Un’alleanza per il Mediterraneo, il Mare Bianco arabo



Non c'è nessun'altra area del mondo in cui in uno spazio così concentrato si trova un'eredità così comune e così diversificata insieme: è tempo di affrontare anche dal basso la costruzione di una nuova fratellanza euromediterranea.

9 / 4 / 2013


Dal 26 al 30 marzo si è svolto a Tunisi il Forum Sociale Mondiale. In questa occasione si sono scambiate esperienze e  percorsi avviati in questi anni, ma   prima di tutto si sono  condivise speranze e desideri. Insieme  con chi sulle coste del nostro Mediterraneo, sta lottando per richiedere a gran voce giustizia sociale,  libertà, democrazia reale e soprattutto  un futuro migliore.


A Tunisi è stato ribadito con forza e si è voluto lanciare un messaggio chiarissimo e cioè che,  dopo le primavere e le rivoluzioni arabe che stanno  vivendo una difficilissima transizione,  indietro  non si può proprio tornare.


Un appuntamento quello tunisino, il primo Forum mondiale tenuto in un paese arabo,  da molti auspicato e atteso da tempo. Ho voluto ricordarlo  in occasione della presentazione del Forum  che si è svolta presso la Casa delle Culture di Trieste, dove ho letto questa riflessione,  il titolo era “Fratellanza Euromediterranea, nei paraggi del paradiso perduto ”

“Tutti abbiamo passato alcuni anni in cui l'Europa occidentale ha dovuto - non senza fatica - riscoprire la sua altra faccia della luna, cioè i propri concittadini europei dell'Est.
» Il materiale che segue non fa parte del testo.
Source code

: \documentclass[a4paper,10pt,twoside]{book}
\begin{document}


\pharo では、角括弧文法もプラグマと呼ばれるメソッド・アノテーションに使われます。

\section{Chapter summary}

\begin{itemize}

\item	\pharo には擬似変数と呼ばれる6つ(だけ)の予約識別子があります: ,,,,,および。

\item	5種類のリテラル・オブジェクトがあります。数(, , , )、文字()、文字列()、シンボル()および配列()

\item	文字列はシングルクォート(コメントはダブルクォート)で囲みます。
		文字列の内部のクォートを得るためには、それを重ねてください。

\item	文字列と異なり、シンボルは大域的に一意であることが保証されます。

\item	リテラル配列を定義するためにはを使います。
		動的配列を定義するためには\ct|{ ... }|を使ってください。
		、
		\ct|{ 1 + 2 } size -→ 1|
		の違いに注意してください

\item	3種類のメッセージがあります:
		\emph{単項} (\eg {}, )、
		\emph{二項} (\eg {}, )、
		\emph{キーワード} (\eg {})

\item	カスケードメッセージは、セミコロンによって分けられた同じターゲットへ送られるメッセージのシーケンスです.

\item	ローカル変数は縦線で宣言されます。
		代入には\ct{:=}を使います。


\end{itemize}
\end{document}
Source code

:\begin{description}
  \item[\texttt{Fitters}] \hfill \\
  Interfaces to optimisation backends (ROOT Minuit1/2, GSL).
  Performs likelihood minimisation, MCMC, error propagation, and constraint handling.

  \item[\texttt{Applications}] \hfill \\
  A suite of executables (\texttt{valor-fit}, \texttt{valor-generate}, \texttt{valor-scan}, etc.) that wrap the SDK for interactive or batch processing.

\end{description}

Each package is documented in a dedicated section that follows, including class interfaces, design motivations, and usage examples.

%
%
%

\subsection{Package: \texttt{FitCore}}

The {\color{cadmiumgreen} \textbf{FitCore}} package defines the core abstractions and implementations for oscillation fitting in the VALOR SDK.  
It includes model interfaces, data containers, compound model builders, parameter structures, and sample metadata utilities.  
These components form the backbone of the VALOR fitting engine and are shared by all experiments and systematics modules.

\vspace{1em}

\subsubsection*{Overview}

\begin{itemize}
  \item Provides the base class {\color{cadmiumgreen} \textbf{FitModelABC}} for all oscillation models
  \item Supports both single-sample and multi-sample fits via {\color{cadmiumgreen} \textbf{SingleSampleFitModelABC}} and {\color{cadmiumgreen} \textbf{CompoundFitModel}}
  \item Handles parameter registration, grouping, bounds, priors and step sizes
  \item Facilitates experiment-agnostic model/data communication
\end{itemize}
Caduti i muri e le cortine, una reciproca amputazione durata almeno mezzo secolo si sta lentamente ed assai contraddittoriamente rimarginando...



Oggi un'altra fratellanza affievolita o forse dimenticata è da riscoprire: quella euromediterranea. In anni passati in Italia si è assistiti ad un curioso dibattito geopolitico: chi voleva entrare in Europa, reclamava spesso la necessità di staccarsi dal Mediterraneo, dall'Africa, come talvolta si diceva in senso spregiativo. Anche nel resto d'Europa, l'attenzione al Mediterraneo negli ultimi anni ha subito alterne vicende....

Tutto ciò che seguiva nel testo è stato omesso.